Not a day goes by without hearing of someone known getting scammed online. The amounts involved vary, but the stories have a similar ring. A voice on the phone asks you for an OTP or for some identity details and before you know it, your bank account is lighter by a considerable sum. You click on a link unsuspectingly, and your phone is cloned. In so many cases, it is virtually impossible to figure out what one did wrong.
To top it all off, the protection available to ordinary citizens is almost non-existent. Overworked and overwhelmed cybercrime units shrug their shoulders and express their inability to get ahead of the scammers, and govt seems to have no interest in taking any note of the problem.
The older and the digitally unschooled face the brunt of this problem, since they struggle to comprehend a completely new way of being. But even the educated and the digitally adequate are not spared. Calls from the Customs department for an alleged drug shipment with your name on it, threats of jail from ED, a cryptocurrency opportunity that seems too good to pass up—the stories of well-educated people who in theory should know better getting scammed are legion.

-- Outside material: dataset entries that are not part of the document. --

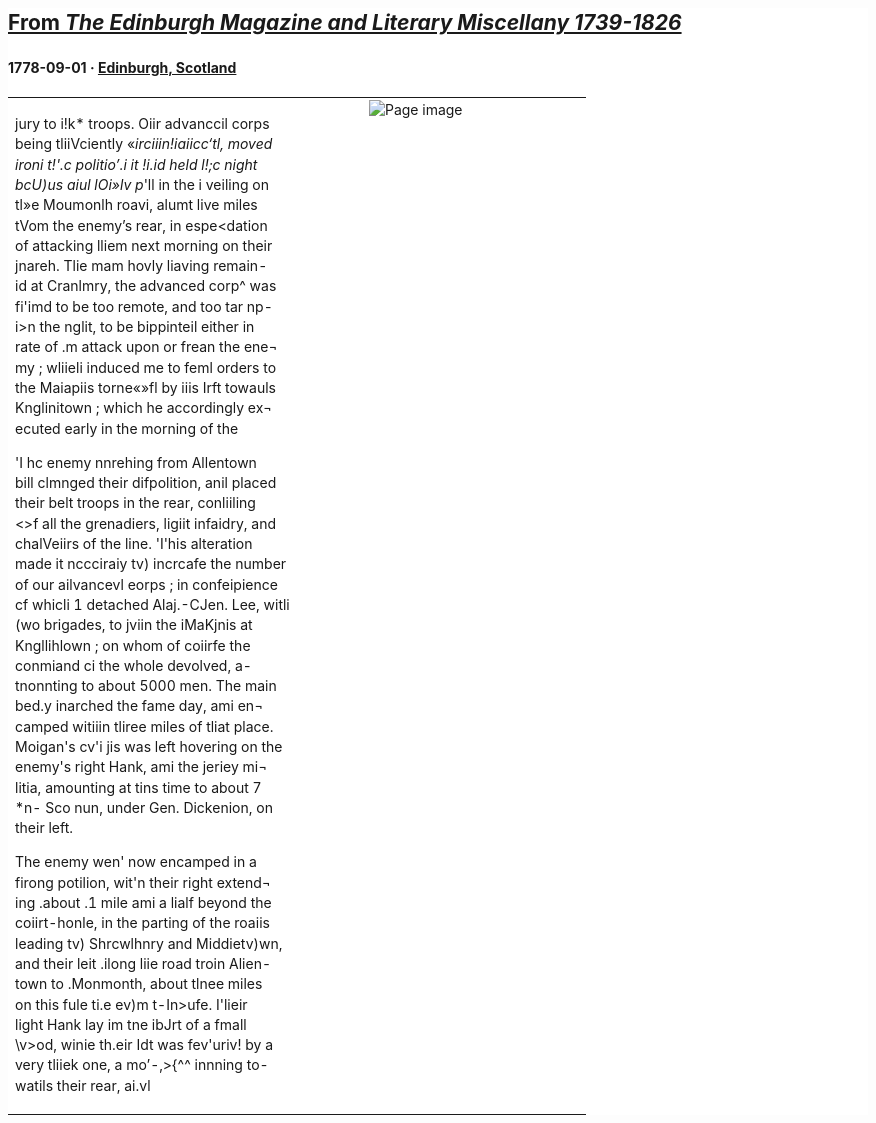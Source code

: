 
## [From _The Edinburgh Magazine and Literary Miscellany 1739-1826_](https://archive.org/details/sim_edinburgh-magazine-and-literary-miscellany_1778-09_40/page/n29/mode/1up?view=theater)

#### 1778-09-01 &middot; [Edinburgh, Scotland](http://dbpedia.org/resource/Edinburgh)

<table style="width: 100%;"><tr><td style="width: 50%">

  
jury to i!k* troops. Oiir advanccil corps  
being tliiVciently «*irciiin!iaiicc‘tl, moved  
ironi t!&#x27;.c politio’.i it !i.id held l!;c night  
bcU)us aiul lOi»lv p*&#x27;ll in the i veiling on  
tl»e Moumonlh roavi, alumt live miles  
tVom the enemy’s rear, in espe&lt;dation  
of attacking lliem next morning on their  
jnareh. Tlie mam hovly liaving remain-  
id at Cranlmry, the advanced corp^ was  
fi&#x27;imd to be too remote, and too tar np-  
i&gt;n the nglit, to be bippinteil either in  
rate of .m attack upon or frean the ene¬  
my ; wliieli induced me to feml orders to  
the Maiapiis torne«»fl by iiis Irft towauls  
Knglinitown ; which he accordingly ex¬  
ecuted early in the morning of the  
  
&#x27;I hc enemy nnrehing from Allentown  
bill clmnged their difpolition, anil placed  
their belt troops in the rear, conliiling  
&lt;&gt;f all the grenadiers, ligiit infaidry, and  
chalVeiirs of the line. &#x27;I&#x27;his alteration  
made it nccciraiy tv) incrcafe the number  
of our ailvancevl eorps ; in confeipience  
cf whicli 1 detached Alaj.-CJen. Lee, witli  
(wo brigades, to jviin the iMaKjnis at  
Kngllihlown ; on whom of coiirfe the  
conmiand ci the whole devolved, a-  
tnonnting to about 5000 men. The main  
bed.y inarched the fame day, ami en¬  
camped witiiin tliree miles of tliat place.  
Moigan&#x27;s cv&#x27;i jis was left hovering on the  
enemy&#x27;s right Hank, ami the jeriey mi¬  
litia, amounting at tins time to about 7  
*n- Sco nun, under Gen. Dickenion, on  
their left.  
  
The enemy wen&#x27; now encamped in a  
firong potilion, wit&#x27;n their right extend¬  
ing .about .1 mile ami a lialf beyond the  
coiirt-honle, in the parting of the roaiis  
leading tv) Shrcwlhnry and Middietv)wn,  
and their leit .ilong liie road troin Alien-  
town to .Monmonth, about tlnee miles  
on this fule ti.e ev)m t-In&gt;ufe. I&#x27;lieir  
light Hank lay im tne ibJrt of a fmall  
\\v&gt;od, winie th.eir Idt was fev&#x27;uriv! by a  
very tliiek one, a mo’-,&gt;{^^ innning to-  
watils their rear, ai.vl
</td><td style="width: 50%; max-height: 75%; margin: auto; display: block;">
<img alt="Page image" src="https://iiif.archive.org/image/iiif/2/sim_edinburgh-magazine-and-literary-miscellany_1778-09_40%2Fsim_edinburgh-magazine-and-literary-miscellany_1778-09_40_jp2.zip%2Fsim_edinburgh-magazine-and-literary-miscellany_1778-09_40_jp2%2Fsim_edinburgh-magazine-and-literary-miscellany_1778-09_40_0029.jp2/pct:26.84544405997693,7.802152317880795,34.22722029988466,65.79056291390728/,600/0/default.jpg"/>
</td>
</tr></table>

What these scams point to is the fundamental unease we have with having an entirely new universe with a completely different ecology being thrust upon us. On the face of it, we can navigate our way smoothly, marvelling at the convenience available to us at the click of a button; we follow a sequence of steps that we have learned to perform in the digital arena. But the moment something goes wrong, our disorientation at having all our foundational concepts—time, space, money, identity—getting redefined spills out in the open.
The problem is that what the digital world has done is to infiltrate the minutiae of our everyday life—paying bills, buying groceries, booking tickets. Unlike hardware-oriented technologies of the past, where the shock of the new was limited to learning how to operate the new gadget, here one must reinvent one’s entire mode of being.
When television arrived in Indian homes, or when landlines became commonplace, the learning curve was gentle, the risks minimal. At worse, a person unfamiliar with the new thingamajig would be unable to use it. Today’s digital misstep can empty bank accounts, steal identities, or compromise entire networks of relationships.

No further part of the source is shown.